Since then, it has rallied almost 100 per cent even as the real economy, from which the markets ostensibly take their cues, has contracted, taking India into a technical recession from which it is expected to exit in the current quarter.
The world’s most stringent lockdown resulted in the closure of 65 per cent the Indian economy, led to severe supply and demand disruptions and resulted in almost 20 million job losses in the formal sector alone. There are no reliable estimates for the informal sector, which accounts for 93 per cent of all employment in the country.
The RBI now estimates that the economy will shrink 7.5 per cent during the financial year ended March 31, 2021, an improvement from the projections of a double-digit contraction many global brokerage houses had been expecting earlier.
But this, and the expected 10-12 per cent growth rate in the coming fiscal year cannot really explain the market rally. That’s because despite the return to the high growth trajectory next year, the Indian economy will still be 2-3 per cent smaller in real terms compared to where it was in January 2020.
Analysts say the far reaching reforms initiated by the Modi government can’t also explain the levels to which Indian stock prices have risen.
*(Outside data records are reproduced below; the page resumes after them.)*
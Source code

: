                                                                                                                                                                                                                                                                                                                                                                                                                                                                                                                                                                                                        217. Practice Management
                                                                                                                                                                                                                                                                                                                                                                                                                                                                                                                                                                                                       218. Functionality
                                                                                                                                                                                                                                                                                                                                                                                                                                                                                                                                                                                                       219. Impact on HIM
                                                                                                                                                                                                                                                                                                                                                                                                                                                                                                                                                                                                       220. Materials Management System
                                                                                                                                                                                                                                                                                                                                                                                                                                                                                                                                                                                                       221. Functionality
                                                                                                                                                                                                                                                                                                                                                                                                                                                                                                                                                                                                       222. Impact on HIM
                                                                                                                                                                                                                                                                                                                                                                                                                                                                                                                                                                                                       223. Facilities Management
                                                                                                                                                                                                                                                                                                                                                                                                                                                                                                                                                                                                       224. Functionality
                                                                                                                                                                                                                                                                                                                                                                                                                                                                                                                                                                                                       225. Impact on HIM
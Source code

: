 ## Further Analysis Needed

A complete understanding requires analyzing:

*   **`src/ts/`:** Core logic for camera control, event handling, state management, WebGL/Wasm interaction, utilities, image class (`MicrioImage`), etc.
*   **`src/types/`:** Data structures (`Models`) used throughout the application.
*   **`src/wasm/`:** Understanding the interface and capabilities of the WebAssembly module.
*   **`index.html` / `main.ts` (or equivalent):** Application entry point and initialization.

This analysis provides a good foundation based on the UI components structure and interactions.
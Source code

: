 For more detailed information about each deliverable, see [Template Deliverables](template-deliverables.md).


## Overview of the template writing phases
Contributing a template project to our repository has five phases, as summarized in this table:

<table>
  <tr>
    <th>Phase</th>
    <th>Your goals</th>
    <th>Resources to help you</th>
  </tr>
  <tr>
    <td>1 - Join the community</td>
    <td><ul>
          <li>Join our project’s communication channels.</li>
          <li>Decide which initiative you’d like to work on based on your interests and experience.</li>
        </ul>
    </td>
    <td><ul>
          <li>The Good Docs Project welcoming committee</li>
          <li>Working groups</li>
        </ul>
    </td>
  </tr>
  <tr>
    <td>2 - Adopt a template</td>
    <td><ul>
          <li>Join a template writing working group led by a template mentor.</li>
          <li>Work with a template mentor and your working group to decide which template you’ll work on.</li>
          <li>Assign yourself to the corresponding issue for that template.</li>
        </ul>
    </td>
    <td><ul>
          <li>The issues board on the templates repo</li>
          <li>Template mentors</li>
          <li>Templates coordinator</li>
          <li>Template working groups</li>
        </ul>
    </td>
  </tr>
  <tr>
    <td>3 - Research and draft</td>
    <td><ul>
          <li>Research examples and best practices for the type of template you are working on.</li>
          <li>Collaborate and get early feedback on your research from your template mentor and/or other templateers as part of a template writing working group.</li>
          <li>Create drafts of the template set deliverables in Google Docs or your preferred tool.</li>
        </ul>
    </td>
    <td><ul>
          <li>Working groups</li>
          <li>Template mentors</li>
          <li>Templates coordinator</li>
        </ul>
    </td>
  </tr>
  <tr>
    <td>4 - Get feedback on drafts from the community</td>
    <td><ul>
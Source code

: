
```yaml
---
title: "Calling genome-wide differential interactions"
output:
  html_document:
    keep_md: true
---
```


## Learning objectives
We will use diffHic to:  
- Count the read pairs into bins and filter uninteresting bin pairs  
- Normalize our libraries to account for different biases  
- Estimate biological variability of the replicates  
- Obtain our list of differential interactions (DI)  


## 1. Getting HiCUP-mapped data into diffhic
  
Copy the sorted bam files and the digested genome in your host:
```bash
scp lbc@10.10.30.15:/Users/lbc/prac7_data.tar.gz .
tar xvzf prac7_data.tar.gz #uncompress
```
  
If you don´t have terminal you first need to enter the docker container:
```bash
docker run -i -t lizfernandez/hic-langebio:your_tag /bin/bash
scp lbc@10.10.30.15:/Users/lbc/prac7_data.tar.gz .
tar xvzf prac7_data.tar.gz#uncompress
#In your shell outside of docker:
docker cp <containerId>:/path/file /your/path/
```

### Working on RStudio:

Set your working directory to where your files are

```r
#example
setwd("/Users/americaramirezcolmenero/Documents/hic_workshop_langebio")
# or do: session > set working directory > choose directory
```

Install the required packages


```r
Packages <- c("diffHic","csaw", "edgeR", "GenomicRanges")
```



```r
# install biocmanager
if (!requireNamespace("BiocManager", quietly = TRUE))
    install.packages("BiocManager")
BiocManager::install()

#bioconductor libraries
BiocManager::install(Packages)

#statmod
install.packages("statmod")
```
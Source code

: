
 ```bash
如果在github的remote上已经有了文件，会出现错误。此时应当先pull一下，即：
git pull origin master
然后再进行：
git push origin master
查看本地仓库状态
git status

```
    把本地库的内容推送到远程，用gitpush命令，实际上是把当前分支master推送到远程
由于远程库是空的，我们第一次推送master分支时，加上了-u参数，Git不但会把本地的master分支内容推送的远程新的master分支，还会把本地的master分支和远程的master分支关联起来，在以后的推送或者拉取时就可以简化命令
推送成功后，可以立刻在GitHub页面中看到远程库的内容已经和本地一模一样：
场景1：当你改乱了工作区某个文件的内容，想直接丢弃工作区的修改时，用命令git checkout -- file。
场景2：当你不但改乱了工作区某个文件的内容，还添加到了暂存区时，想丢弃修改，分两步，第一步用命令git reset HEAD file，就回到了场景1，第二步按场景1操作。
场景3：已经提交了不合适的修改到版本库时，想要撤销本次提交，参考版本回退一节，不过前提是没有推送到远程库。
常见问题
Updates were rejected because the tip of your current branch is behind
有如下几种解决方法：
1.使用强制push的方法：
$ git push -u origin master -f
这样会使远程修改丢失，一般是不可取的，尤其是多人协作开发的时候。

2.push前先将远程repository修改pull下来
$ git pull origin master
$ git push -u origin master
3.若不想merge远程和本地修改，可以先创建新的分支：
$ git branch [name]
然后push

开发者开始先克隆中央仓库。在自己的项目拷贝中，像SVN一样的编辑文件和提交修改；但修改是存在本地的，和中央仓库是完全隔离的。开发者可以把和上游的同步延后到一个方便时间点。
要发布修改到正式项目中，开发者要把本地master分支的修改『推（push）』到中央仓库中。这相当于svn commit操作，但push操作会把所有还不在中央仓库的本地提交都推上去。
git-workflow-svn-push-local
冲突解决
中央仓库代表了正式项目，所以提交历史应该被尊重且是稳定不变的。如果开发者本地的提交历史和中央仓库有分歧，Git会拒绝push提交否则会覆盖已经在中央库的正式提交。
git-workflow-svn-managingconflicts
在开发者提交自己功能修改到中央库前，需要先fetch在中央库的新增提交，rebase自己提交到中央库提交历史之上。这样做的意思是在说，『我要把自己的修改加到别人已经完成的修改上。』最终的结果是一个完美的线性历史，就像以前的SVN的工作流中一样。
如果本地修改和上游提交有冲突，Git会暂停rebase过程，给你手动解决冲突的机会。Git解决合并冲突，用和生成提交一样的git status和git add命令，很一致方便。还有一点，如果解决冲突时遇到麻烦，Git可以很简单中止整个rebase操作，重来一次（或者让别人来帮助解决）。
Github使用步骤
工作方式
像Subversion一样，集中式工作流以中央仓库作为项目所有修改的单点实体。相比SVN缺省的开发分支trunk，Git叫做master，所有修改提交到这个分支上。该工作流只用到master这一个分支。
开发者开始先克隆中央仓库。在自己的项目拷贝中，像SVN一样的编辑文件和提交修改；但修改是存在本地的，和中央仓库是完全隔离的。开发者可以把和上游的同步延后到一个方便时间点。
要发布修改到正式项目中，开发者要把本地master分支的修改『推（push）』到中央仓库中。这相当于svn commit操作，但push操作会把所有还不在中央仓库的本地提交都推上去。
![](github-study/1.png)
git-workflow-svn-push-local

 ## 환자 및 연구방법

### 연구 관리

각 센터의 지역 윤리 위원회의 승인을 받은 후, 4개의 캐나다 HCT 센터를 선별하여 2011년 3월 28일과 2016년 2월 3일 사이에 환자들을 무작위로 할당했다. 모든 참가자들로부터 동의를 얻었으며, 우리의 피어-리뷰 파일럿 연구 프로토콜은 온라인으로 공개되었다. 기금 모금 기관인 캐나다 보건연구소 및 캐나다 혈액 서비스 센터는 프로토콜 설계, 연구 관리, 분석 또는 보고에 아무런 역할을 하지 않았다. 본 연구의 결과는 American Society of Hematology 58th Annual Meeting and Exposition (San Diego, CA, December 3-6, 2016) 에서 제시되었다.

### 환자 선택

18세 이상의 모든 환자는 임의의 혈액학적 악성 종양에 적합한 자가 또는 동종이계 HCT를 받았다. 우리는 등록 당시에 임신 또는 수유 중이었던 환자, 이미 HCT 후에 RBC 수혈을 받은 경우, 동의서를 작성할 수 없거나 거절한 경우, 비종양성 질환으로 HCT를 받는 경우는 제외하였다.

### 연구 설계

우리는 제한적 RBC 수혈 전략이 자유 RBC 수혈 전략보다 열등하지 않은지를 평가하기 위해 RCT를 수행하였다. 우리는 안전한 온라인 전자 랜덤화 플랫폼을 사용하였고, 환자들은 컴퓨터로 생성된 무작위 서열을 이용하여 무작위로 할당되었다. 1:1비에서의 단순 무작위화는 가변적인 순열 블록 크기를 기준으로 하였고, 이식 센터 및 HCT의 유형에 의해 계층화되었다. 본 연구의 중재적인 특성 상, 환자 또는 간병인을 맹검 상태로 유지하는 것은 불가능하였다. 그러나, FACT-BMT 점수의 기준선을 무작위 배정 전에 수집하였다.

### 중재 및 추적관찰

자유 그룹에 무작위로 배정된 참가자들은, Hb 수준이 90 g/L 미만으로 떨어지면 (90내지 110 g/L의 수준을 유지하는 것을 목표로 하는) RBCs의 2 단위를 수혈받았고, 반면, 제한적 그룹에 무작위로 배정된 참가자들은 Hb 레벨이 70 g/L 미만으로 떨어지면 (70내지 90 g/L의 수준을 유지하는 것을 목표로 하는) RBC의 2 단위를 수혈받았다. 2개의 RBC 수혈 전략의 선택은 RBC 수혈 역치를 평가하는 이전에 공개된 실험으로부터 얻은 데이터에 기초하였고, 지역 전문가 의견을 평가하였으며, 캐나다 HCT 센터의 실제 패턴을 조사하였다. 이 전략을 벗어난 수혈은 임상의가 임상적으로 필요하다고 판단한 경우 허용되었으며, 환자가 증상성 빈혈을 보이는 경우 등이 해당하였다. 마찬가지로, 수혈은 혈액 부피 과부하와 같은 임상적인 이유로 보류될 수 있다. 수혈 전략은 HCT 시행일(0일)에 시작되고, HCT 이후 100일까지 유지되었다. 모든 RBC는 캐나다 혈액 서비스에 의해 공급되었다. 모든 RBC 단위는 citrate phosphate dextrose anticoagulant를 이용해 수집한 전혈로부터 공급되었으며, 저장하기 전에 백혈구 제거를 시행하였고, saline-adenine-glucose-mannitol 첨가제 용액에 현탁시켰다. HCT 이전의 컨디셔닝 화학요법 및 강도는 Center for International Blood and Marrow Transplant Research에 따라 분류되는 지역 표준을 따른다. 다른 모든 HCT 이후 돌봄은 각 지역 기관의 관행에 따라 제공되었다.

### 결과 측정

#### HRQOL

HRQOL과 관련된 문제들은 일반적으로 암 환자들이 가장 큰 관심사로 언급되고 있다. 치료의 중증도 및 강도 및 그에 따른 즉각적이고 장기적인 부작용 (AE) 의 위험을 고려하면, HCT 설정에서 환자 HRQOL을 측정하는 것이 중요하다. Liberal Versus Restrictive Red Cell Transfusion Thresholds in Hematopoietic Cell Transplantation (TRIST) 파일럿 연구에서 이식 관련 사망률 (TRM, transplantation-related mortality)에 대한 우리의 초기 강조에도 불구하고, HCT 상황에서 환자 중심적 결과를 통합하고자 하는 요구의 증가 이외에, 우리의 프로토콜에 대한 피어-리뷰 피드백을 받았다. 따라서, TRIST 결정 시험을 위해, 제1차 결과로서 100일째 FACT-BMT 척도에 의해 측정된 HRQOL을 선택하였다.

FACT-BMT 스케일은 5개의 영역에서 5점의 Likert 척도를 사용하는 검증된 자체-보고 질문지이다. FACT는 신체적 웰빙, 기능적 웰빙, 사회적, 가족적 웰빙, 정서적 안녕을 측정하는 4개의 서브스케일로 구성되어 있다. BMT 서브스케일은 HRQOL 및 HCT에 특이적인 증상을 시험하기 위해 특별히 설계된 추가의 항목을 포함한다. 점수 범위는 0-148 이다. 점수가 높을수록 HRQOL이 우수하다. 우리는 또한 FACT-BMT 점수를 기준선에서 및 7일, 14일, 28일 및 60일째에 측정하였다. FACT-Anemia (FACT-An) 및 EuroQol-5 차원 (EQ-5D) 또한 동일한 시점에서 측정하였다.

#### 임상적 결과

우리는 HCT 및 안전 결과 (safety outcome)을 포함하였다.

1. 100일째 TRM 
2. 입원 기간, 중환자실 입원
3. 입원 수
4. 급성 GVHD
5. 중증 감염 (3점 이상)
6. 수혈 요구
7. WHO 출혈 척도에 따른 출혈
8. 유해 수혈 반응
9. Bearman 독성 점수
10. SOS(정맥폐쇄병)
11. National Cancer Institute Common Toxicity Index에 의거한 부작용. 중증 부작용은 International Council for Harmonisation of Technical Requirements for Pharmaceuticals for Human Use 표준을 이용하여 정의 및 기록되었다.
The main factor pushing up Indian stock valuations is the flow of cheap foreign funds into emerging markets, including India. The rise in India’s weightage in the MSCI Emerging Markets Index, on which a vast majority of foreign funds based their country allocations, has only aided this process.
Safe haven instruments like US Treasury Bills give negligible returns. So do the papers of most developed countries. The alternative for these fund managers is India – and other EMs.
It’s the classical definition of inflation at work – there’s too much foreign money chasing too few stocks. Add to this the frenzy of domestic investors who have joined the party and it becomes evident why the much-awaited correction in valuations has been pushed back. And the weakening of the dollar has only accentuated this trend.
However, all this is not to say that there aren’t any bright spots for the Indian economy. The early and widespread rollout of the two Covid vaccines is considered a huge positive for the Indian economy. It will help remove fear from the minds of people and encourage them to start spending again.
Then, the slew of reforms – in farms laws, labour laws, the production-linked incentive scheme to attract foreign investors to set up factories in India, the massive improvement in India’s rank in the World Bank’s Ease of Doing Business Index, etc. – will put the economy back on the high growth trajectory and enable India to reclaim its position as the fastest growing major economy in the world in the coming year.
Naveen Kulkarni, Chief Investment Officer of Axis Securities, a leading domestic investor, accepted that it was the deluge of cheap foreign money inflows that is driving the market rally. So, he expects the rally to continue as long as the global liquidity situation remains easy. Then, the much anticipated improvement in quarterly results will also help keep valuations elevated for a while.
But individual investors will do well not to forget the old adage, “what goes up must come down”. They must also bear in mind that it is not the fundamentals of individual companies or the Indian economy that is driving the rally in stock prices, which is being driven by extraneous factors linked to the ground realities of other countries.
Therefore, they will do well to exercise caution when investing in Indian stock markets. Rather than investing directly in individual companies, investors will do better if they, instead, put their money into mutual funds. That, most analysts concur, will be the safest option for now.